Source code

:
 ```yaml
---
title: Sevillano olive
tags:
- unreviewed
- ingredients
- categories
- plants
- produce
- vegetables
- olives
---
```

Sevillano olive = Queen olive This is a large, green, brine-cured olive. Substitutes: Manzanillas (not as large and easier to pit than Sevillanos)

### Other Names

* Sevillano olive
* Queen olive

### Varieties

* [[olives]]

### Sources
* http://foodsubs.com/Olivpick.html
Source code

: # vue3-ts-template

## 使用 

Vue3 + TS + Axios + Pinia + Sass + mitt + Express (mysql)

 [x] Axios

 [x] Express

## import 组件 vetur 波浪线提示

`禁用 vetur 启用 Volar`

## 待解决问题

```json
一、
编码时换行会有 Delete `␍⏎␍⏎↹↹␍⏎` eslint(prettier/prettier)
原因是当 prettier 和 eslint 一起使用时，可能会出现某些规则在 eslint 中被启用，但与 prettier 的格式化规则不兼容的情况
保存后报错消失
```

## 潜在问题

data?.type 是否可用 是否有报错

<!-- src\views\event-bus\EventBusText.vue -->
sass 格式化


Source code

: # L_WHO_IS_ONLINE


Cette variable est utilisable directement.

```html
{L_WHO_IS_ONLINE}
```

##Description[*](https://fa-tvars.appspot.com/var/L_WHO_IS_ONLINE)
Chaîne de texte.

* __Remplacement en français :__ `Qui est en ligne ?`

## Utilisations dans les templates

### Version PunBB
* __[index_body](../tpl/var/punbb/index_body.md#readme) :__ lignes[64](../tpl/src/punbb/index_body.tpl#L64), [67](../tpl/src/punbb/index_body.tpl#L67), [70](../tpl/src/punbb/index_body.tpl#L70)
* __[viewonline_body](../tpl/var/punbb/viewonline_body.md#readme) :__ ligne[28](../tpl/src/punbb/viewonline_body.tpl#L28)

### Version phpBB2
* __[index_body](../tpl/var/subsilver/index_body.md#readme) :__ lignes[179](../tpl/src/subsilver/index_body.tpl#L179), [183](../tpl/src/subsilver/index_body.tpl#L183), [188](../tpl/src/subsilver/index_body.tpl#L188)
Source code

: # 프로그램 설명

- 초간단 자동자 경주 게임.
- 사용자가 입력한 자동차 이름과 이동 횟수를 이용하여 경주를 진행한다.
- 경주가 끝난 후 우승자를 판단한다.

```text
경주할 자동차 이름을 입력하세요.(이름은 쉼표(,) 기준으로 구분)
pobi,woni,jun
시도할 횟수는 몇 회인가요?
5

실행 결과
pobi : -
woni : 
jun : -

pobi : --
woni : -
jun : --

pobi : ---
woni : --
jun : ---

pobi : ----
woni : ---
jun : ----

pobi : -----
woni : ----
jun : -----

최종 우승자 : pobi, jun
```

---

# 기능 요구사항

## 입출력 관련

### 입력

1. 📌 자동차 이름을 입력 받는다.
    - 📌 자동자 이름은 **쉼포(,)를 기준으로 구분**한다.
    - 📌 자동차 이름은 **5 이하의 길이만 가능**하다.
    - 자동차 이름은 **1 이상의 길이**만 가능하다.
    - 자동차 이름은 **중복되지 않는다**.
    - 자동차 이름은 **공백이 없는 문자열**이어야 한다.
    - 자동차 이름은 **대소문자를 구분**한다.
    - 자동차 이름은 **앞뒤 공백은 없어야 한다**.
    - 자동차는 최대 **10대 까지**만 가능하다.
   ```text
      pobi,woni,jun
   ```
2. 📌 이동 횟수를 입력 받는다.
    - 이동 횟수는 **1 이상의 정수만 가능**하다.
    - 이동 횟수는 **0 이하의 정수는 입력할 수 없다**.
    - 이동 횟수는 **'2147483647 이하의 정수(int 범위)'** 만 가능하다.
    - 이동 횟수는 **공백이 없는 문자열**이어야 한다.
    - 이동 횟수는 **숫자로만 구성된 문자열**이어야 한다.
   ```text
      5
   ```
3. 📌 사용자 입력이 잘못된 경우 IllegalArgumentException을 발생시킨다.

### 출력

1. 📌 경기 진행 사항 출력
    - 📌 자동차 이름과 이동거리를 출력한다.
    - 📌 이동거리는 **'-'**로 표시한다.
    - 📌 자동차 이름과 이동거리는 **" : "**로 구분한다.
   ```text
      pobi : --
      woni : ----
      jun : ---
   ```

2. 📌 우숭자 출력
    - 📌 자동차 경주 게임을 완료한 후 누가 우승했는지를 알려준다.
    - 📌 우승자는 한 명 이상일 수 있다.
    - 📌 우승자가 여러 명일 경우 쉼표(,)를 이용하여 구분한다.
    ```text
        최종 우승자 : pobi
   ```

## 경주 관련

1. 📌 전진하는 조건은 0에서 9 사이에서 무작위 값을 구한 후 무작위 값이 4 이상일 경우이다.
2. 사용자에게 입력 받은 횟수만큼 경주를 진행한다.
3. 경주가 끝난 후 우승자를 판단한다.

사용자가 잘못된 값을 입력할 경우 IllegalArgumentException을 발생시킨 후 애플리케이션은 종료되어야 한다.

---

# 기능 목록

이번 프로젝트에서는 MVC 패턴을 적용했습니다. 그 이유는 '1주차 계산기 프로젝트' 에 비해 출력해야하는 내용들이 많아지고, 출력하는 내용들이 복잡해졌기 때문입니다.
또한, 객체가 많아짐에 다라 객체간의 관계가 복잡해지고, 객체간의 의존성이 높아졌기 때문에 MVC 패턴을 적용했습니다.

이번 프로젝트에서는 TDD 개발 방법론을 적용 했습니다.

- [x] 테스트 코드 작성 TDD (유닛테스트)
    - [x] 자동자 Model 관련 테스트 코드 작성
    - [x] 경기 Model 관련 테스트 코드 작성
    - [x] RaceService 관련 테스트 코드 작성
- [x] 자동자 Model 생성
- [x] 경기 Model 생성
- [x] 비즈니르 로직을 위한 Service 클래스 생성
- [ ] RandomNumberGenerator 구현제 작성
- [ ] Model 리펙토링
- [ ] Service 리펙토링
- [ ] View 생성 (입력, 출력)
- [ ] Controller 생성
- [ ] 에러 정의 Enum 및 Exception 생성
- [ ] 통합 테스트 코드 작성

⁂

For each line of the data that has the word "prettier", report that line.

编码时换行会有 Delete `␍⏎␍⏎↹↹␍⏎` eslint(prettier/prettier)
原因是当 prettier 和 eslint 一起使用时，可能会出现某些规则在 eslint 中被启用，但与 prettier 的格式化规则不兼容的情况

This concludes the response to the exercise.